As an example of this complexity, consider the seemingly
straightforward question of what moral standard should be
used when autonomous vehicles face life-and-death
decisions about how to distribute risk over the vehicles
passengers and people outside of the car. There is clearly
diversity and argument about the right answer to this
question, as seen in the large literature on the so-called
“Trolley Problem.” Some argue that the best ethical
standard would treat all lives equally, and thereby require
the vehicle to attempt to minimize the number of casualties
regardless of where they are located. Others argue that
special weight can be given to the vehicle’s passengers, and
so the vehicle can choose actions that are most likely to
minimize harm to them. Any design choice will thereby lead
to a system that someone thinks is biased. For example,
autonomous vehicles that prioritise passenger safety would
exhibit a moral bias according to the standards of the former
position, while proponents of the second view would regard
this behavior as unbiased or appropriate.
Additional considerations may also be relevant to the all
things considereddetermination of whether an ethical bias
in favor of passengers should be eliminated or corrected.
For example, suppose an ethical bias in favor of passengers
turned out (after empirical investigation) to be the only way
to secure trust in autonomous vehicles. Since this
technology is reasonably expected to reduce the current high
levels of traffic-related fatalities, then there may be an “all
things considered” ethical obligation to act so as to increase
the likelihood of their adoption, even if that means using a
“local” ethical bias.
These questions are all fundamentally about our values,
both individual and societal, and as such, cannot be entirely
answered using technology. They are ethical questions in
the sense that they concern our human values and goals, and
the means that are permissible to use in pursuing them.

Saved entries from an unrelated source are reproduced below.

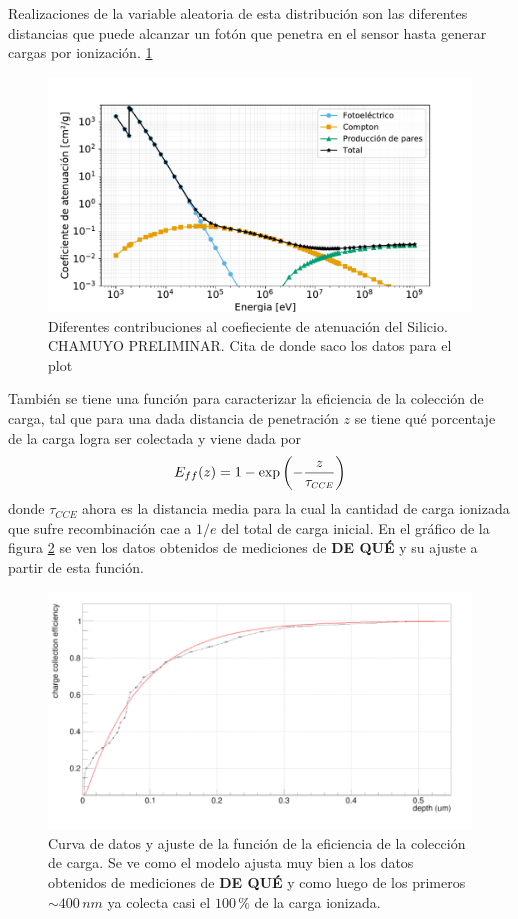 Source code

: Realizaciones de la variable aleatoria de esta distribución son las diferentes distancias que puede alcanzar un fotón que penetra en el sensor hasta generar cargas por ionización.
 \ref{fig:FotoelectricoComptonPares}
\begin{figure}[h]
    \centering
        \includegraphics[scale=0.5]{Figs/FotoelectricoComptonPares_enSilicio.pdf}
    \caption{\footnotesize{Diferentes contribuciones al coefieciente de atenuación del Silicio. CHAMUYO PRELIMINAR. Cita\cite{FotoComptPar} de donde saco los datos para el plot}}
    \label{fig:FotoelectricoComptonPares}
\end{figure}
También se tiene una función para caracterizar la eficiencia de la colección de carga, tal que para una dada distancia de penetración $z$ se tiene qué porcentaje de la carga logra ser colectada y viene dada por
\begin{equation*}
    E_{ff}(z) = 1 - 
    \exp
    \left(
        -\frac{z}{\tau_{\scaleto{CCE}{4pt}}}
    \right)
\end{equation*}
donde $\tau_{CCE}$ ahora es la distancia media para la cual la cantidad de carga ionizada que sufre recombinación cae a $1/e$ del total de carga inicial. En el gráfico de la figura \ref{fig:EficienciaCC} se ven los datos obtenidos de mediciones de \textbf{DE QUÉ} y su ajuste a partir de esta función.
\begin{figure}[H]
    \centering
        \includegraphics[scale=0.4]{pngs/CCE_plot.png}
    \caption{\footnotesize{Curva de datos y ajuste de la función de la eficiencia de la colección de carga. Se ve como el modelo ajusta muy bien a los datos obtenidos de mediciones de \textbf{DE QUÉ} y como luego de los primeros $\sim 400\,\si{nm}$ ya colecta casi el $100\,\%$ de la carga ionizada.}}
    \label{fig:EficienciaCC}
\end{figure}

Nonetheless, they are questions that cannot be avoided as
we assess the performance of algorithms and the systems of
which they are a part.
In light of this insight, the foundation of any process for
assessing the potential for problematic bias must be a robust
and comprehensive understanding of the role that an
autonomous system is likely to play in the social contexts in
which it is deployed, as well as the basic ethical and legal
norms that are relevant to that context. Failure to appreciate
the full range of relevant ethical and legal norms in force in
a context increases the likelihood that autonomous systems
will suffer from transfer context or interpretation bias.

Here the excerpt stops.